Saw a recent Twitter poll from Casey Brown on the topic of figure scripting vs. "Illustrator magic", the former of which is the practice of writing a program to completely generate the figure vs. putting figures into Illustrator to make things look the way you like. Some folks really like programming it all, while I've argued that I don't think this is very efficient, and so arguments go back on forth on Twitter about it. Thing is, I think ALL of us having this discussion here are already way in the right hand tail in terms of trying to be tidy about our computational work, while many (most?) folks out there haven't ever really thought about this at all and could potentially benefit from a discussion of what an organized computational analysis would look like in practice. So anyway, here's what we do, along with some discussion of why and what the tradeoffs are (including talking about figure scripting.
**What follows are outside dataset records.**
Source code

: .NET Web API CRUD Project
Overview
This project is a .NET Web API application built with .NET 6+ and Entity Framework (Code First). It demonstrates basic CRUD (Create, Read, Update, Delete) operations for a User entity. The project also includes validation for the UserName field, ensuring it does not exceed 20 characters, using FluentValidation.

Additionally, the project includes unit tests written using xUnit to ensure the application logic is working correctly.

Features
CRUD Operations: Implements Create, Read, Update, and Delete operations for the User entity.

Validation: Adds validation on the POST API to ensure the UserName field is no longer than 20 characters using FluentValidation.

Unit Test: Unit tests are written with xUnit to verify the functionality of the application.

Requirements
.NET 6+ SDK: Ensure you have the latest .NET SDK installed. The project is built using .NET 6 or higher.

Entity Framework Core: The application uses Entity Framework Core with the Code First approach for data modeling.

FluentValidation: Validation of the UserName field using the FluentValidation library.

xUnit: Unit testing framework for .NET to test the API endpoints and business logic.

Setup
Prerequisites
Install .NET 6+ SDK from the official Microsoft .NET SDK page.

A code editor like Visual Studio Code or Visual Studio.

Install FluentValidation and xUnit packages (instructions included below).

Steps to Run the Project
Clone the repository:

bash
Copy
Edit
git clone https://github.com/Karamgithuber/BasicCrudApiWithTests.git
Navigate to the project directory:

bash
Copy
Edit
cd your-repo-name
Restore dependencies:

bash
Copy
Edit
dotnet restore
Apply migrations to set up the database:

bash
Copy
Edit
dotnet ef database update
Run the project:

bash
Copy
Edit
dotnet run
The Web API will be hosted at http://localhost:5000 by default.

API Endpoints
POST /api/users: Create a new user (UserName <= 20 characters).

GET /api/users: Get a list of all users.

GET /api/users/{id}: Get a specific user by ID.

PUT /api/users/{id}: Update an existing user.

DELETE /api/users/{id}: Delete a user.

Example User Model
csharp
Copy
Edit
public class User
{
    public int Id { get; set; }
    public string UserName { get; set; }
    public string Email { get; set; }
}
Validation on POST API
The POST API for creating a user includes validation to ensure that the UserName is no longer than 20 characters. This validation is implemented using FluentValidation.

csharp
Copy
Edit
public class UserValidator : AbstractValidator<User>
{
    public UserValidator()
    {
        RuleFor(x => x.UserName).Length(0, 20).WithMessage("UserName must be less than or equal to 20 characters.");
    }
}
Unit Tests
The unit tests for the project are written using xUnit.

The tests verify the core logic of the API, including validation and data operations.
First off, what is the goal? Here, I'm talking about how one might organize a computational analysis in finalized form for a paper (will touch on exploratory analysis later). In my mind, the goal is to have a well-organized, well-documented, readable and, most importantly, complete and consistent record of the computational analysis, from raw data to plots. This has a number of benefits: 1. it is more likely to be free of mistakes; 2. it is easier for others (including within the lab) to understand and reproduce the details of your analysis; 3. it is more likely to be free of mistakes. Did I mention more likely to be free of mistakes? Will talk about that more in a coming post, but that's been the driving force for me as the analyses that we do in the lab become more and more complex.

[If you want to skip the details and get more to the principles behind them, please skip down a bit.]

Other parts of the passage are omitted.